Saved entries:
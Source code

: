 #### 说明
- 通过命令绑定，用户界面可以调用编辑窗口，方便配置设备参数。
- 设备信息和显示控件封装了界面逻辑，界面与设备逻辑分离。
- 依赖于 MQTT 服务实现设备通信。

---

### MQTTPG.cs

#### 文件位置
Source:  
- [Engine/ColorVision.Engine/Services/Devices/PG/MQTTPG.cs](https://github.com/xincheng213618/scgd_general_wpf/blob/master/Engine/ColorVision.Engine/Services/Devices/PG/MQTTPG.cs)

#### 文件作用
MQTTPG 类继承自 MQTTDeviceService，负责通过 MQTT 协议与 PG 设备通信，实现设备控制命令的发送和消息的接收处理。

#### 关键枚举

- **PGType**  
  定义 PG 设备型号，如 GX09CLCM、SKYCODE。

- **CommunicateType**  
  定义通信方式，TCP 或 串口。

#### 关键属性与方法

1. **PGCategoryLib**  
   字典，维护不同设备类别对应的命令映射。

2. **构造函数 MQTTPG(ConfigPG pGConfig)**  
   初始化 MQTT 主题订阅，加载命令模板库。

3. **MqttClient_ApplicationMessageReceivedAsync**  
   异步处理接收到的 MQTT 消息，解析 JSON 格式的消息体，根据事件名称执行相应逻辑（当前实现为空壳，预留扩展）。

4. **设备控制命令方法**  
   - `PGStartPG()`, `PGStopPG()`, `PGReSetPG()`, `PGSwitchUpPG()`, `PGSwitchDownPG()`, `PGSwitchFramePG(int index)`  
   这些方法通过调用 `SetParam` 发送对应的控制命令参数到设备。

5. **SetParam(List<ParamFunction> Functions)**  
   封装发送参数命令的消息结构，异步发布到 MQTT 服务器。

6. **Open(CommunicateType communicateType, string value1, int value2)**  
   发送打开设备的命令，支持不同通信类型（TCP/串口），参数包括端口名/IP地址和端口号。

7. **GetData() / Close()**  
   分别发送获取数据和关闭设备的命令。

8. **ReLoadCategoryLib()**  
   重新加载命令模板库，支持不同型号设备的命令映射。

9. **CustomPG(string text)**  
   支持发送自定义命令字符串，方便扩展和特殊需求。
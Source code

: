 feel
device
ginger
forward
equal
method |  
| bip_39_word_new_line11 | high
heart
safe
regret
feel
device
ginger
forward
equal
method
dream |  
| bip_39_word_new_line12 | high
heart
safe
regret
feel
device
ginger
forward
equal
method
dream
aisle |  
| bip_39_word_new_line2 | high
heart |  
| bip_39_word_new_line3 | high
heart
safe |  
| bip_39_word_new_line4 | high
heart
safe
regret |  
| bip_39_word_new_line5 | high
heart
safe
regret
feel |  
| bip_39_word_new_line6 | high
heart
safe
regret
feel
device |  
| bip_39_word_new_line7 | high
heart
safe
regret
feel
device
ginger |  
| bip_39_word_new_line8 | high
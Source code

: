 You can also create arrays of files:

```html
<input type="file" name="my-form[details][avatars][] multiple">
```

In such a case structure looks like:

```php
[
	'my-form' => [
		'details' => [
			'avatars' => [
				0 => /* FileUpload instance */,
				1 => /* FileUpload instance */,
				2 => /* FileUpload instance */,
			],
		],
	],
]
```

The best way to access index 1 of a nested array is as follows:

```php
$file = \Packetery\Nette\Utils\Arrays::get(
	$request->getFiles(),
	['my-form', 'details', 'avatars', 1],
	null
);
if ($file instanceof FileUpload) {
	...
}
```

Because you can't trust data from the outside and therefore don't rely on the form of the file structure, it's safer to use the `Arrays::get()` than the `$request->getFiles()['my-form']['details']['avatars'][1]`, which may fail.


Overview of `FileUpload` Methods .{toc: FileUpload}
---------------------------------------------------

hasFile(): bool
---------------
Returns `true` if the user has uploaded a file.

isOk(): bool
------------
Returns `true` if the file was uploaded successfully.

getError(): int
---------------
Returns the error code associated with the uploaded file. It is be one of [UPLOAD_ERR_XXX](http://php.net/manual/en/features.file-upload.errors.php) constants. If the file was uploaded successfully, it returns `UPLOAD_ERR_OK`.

| EXERCISE |
The required output is the full set of entries, reproduced verbatim.

| RESPONSE |
Source code

: #### 说明
- 通过命令绑定，用户界面可以调用编辑窗口，方便配置设备参数。
- 设备信息和显示控件封装了界面逻辑，界面与设备逻辑分离。
- 依赖于 MQTT 服务实现设备通信。

---

### MQTTPG.cs

#### 文件位置
Source:  
- [Engine/ColorVision.Engine/Services/Devices/PG/MQTTPG.cs](https://github.com/xincheng213618/scgd_general_wpf/blob/master/Engine/ColorVision.Engine/Services/Devices/PG/MQTTPG.cs)

#### 文件作用
MQTTPG 类继承自 MQTTDeviceService，负责通过 MQTT 协议与 PG 设备通信，实现设备控制命令的发送和消息的接收处理。

#### 关键枚举

- **PGType**  
  定义 PG 设备型号，如 GX09CLCM、SKYCODE。

- **CommunicateType**  
  定义通信方式，TCP 或 串口。

#### 关键属性与方法

1. **PGCategoryLib**  
   字典，维护不同设备类别对应的命令映射。

2. **构造函数 MQTTPG(ConfigPG pGConfig)**  
   初始化 MQTT 主题订阅，加载命令模板库。

3. **MqttClient_ApplicationMessageReceivedAsync**  
   异步处理接收到的 MQTT 消息，解析 JSON 格式的消息体，根据事件名称执行相应逻辑（当前实现为空壳，预留扩展）。

4. **设备控制命令方法**  
   - `PGStartPG()`, `PGStopPG()`, `PGReSetPG()`, `PGSwitchUpPG()`, `PGSwitchDownPG()`, `PGSwitchFramePG(int index)`  
   这些方法通过调用 `SetParam` 发送对应的控制命令参数到设备。

5. **SetParam(List<ParamFunction> Functions)**  
   封装发送参数命令的消息结构，异步发布到 MQTT 服务器。

6. **Open(CommunicateType communicateType, string value1, int value2)**  
   发送打开设备的命令，支持不同通信类型（TCP/串口），参数包括端口名/IP地址和端口号。

7. **GetData() / Close()**  
   分别发送获取数据和关闭设备的命令。

8. **ReLoadCategoryLib()**  
   重新加载命令模板库，支持不同型号设备的命令映射。

9. **CustomPG(string text)**  
   支持发送自定义命令字符串，方便扩展和特殊需求。
Source code

: feel
device
ginger
forward
equal
method |  
| bip_39_word_new_line11 | high
heart
safe
regret
feel
device
ginger
forward
equal
method
dream |  
| bip_39_word_new_line12 | high
heart
safe
regret
feel
device
ginger
forward
equal
method
dream
aisle |  
| bip_39_word_new_line2 | high
heart |  
| bip_39_word_new_line3 | high
heart
safe |  
| bip_39_word_new_line4 | high
heart
safe
regret |  
| bip_39_word_new_line5 | high
heart
safe
regret
feel |  
| bip_39_word_new_line6 | high
heart
safe
regret
feel
device |  
| bip_39_word_new_line7 | high
heart
safe
regret
feel
device
ginger |  
| bip_39_word_new_line8 | high
Source code

: You can also create arrays of files:

```html
<input type="file" name="my-form[details][avatars][] multiple">
```

In such a case structure looks like:

```php
[
	'my-form' => [
		'details' => [
			'avatars' => [
				0 => /* FileUpload instance */,
				1 => /* FileUpload instance */,
				2 => /* FileUpload instance */,
			],
		],
	],
]
```

The best way to access index 1 of a nested array is as follows:

```php
$file = \Packetery\Nette\Utils\Arrays::get(
	$request->getFiles(),
	['my-form', 'details', 'avatars', 1],
	null
);
if ($file instanceof FileUpload) {
	...
}
```

Because you can't trust data from the outside and therefore don't rely on the form of the file structure, it's safer to use the `Arrays::get()` than the `$request->getFiles()['my-form']['details']['avatars'][1]`, which may fail.


Overview of `FileUpload` Methods .{toc: FileUpload}
---------------------------------------------------

hasFile(): bool
---------------
Returns `true` if the user has uploaded a file.

isOk(): bool
------------
Returns `true` if the file was uploaded successfully.

getError(): int
---------------
Returns the error code associated with the uploaded file. It is be one of [UPLOAD_ERR_XXX](http://php.net/manual/en/features.file-upload.errors.php) constants. If the file was uploaded successfully, it returns `UPLOAD_ERR_OK`.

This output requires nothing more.